■ Goal of the exercise:
Once you have checked the records that follow, state how many of their lines hold "steps", giving the number only.

(Data excerpts Opens)

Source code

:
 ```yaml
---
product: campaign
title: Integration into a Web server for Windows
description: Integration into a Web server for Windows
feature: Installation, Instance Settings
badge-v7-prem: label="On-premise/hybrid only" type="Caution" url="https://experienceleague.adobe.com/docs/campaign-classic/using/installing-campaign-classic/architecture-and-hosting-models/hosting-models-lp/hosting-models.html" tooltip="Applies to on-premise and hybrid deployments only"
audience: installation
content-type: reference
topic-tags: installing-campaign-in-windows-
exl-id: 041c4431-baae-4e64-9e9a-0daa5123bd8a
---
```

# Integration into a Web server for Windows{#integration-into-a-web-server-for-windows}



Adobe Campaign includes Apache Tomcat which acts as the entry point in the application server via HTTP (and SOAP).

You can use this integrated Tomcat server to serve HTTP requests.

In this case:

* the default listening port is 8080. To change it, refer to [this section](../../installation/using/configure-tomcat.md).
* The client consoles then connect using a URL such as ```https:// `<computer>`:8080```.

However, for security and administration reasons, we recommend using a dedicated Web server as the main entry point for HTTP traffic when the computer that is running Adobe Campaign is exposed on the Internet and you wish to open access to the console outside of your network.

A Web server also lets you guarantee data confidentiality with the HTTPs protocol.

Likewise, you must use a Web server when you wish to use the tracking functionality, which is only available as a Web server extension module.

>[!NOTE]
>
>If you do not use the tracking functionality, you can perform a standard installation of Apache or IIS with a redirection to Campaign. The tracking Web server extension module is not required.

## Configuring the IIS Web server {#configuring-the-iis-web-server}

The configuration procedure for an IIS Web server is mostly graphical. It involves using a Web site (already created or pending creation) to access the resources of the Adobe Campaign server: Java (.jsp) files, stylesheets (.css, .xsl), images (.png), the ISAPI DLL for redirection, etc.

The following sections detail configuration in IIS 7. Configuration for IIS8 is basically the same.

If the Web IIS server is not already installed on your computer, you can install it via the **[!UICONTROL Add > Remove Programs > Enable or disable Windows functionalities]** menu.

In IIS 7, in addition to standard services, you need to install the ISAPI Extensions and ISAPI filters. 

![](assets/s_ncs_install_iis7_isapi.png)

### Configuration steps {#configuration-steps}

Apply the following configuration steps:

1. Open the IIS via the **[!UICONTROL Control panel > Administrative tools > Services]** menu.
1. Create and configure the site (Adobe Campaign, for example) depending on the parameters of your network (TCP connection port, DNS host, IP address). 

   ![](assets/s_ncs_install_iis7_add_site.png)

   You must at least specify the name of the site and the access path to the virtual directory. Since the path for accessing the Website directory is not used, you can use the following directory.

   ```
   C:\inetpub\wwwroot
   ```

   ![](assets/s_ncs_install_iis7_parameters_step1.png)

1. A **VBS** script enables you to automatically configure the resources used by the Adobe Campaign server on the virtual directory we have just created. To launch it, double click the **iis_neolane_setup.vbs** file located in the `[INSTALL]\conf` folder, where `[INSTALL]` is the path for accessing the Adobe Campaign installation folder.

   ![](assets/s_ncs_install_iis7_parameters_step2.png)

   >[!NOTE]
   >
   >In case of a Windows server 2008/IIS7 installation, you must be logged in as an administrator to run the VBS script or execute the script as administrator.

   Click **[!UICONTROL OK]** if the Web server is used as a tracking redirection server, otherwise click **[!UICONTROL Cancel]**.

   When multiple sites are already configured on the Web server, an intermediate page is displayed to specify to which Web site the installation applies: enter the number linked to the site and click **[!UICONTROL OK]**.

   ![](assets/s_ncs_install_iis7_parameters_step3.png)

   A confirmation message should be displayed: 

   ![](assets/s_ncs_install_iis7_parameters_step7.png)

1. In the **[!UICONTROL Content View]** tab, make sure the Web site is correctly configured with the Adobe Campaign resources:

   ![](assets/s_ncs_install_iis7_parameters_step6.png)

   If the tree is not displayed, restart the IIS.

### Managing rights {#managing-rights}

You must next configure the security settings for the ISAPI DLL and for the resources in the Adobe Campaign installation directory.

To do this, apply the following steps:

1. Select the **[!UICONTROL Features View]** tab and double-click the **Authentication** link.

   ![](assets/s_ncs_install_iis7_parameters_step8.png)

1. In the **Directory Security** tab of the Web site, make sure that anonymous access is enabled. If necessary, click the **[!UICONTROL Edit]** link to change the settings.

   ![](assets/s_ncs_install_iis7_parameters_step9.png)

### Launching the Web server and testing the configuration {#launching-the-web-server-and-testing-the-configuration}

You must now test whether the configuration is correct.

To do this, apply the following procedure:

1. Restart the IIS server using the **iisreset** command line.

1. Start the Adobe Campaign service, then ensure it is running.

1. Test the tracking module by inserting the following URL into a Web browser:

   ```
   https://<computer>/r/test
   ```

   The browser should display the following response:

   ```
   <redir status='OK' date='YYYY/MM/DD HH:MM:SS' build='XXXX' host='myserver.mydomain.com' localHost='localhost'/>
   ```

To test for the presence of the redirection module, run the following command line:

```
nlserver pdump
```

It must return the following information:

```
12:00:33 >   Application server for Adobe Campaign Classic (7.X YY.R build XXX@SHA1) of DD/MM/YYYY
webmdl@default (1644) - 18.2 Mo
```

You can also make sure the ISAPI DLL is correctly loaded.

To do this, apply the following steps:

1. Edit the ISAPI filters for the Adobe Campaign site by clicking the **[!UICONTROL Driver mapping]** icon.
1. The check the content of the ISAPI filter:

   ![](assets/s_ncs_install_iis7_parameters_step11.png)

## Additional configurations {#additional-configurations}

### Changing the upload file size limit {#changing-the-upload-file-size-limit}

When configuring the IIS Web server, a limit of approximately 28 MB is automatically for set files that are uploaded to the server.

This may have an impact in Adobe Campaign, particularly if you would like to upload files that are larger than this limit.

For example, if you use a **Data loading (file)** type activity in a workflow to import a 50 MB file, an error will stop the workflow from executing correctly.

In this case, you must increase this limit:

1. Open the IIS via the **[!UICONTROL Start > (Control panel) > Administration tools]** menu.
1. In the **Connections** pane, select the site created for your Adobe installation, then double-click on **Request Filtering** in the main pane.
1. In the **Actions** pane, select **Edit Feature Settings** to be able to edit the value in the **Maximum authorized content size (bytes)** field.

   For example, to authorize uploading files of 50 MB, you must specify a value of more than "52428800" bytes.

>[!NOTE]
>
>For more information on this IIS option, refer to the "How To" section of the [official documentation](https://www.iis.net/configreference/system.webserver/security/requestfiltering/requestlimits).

(Data excerpts Closes)

■ Result:
4